A strong argument is one that is well researched, well warranted, with good evidence, provides research that justifies its claims along with showing instances where the claim may not hold up, it tries to change the way the audience thinks about the world, and it tells a story that is “bigger than itself ” (G. Dionisopoulos, personal communication, February 2, 2009). Strong arguments explain and add to what’s already out there.  They also produce heuristics and create understanding (G. Dionisopoulos, personal communication, February 2, 2009). A weak argument will do just the opposite. Either the argument will not include any of the features listed above, or it will be missing features of a good argument that noticeably weaken the rhetoric.

An example of a good article would be Perez’ and Dionisopoulos’ (1995) article entitled Presidential Silence, C. Everett Koop, and the Surgeon General’s Report on AIDS.  This article would be considered good because it presents an argument by “examining the potential difficulties that may arise with attempting to maintain a lengthy presidential silence in an age which popularity equates public discourse with presidential leadership” with providing sufficient evidence to demonstrate this (Perez and Dionisopoulos, 1995 p. 19). It makes an argument that is bigger than it self suggesting “to be effective, such a surrogate discourse has to offer more than a simple reiteration of presidential ‘concern’ about [a] problem” (Perez & Dionisopoulos, 1995, p. 29). The article did not just focus on what Regan should do, but what all presidents should do given his situation. The article took a situation that was already out there, the Regan presidential silence, and worked to create understanding, the reasons for this silence and the potential ways he could deal with the crisis , through the rhetoric.

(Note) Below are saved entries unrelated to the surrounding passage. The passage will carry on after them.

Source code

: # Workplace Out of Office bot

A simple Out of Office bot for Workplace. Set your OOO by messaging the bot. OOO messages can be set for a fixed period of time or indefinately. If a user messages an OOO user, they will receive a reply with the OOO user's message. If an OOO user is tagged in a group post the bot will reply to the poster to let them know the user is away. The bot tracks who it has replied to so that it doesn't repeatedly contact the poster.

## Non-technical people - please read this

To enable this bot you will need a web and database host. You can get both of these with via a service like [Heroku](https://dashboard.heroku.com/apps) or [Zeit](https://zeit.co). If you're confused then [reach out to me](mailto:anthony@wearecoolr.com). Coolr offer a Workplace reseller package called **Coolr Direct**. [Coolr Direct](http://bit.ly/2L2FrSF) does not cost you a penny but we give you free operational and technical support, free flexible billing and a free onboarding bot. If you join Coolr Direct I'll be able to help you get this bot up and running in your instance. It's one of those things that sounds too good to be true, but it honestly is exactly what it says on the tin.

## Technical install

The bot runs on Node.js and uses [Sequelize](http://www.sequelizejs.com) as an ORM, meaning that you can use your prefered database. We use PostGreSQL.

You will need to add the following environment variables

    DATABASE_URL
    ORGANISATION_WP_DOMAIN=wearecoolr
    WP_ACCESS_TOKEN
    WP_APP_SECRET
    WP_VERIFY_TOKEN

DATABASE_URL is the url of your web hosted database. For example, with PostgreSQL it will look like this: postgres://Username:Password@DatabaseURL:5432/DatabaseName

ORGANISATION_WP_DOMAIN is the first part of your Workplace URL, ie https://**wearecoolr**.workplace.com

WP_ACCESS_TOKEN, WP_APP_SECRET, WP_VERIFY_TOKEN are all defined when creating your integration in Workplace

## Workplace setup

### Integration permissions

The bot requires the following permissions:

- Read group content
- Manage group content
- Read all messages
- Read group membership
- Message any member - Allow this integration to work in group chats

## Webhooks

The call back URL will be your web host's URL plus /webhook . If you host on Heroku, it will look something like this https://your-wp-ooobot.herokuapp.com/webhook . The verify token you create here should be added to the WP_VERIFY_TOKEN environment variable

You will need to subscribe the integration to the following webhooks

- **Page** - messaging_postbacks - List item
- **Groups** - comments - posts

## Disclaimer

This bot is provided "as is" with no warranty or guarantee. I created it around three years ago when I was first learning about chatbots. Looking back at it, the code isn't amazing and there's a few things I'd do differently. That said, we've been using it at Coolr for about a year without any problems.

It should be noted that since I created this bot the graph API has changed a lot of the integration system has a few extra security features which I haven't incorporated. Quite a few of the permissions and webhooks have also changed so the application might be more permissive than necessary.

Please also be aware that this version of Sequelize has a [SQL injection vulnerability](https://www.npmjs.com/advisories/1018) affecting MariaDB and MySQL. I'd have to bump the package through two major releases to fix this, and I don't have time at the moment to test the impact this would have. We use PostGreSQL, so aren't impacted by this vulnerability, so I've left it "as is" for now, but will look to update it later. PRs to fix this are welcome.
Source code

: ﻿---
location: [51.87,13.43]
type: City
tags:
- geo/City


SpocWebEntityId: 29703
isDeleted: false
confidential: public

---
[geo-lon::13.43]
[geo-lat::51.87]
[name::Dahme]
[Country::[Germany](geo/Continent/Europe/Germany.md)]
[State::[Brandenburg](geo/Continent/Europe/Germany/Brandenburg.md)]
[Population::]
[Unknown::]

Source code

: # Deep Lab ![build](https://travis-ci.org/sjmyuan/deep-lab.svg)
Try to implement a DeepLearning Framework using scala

An example of an article that needs improving would be Tonn, Endress and Diamond’s (1993) article on Donald Rogerson’s murder. It did add to a concept bigger than itself by demonstrating that “a scenic perspective can transform an agents’ actions into motion”, and it found the transformation of motion in action can occur (Tonn, Endress and Diamond, 1993, p. 178). However, this article contained a weak argument because it did not include instances where the claims being made did not hold up. The article simply showed that the study supported earlier studies, therefore insinuating that the argument is completely correct (Tonn, Endress and Diamond, 1993).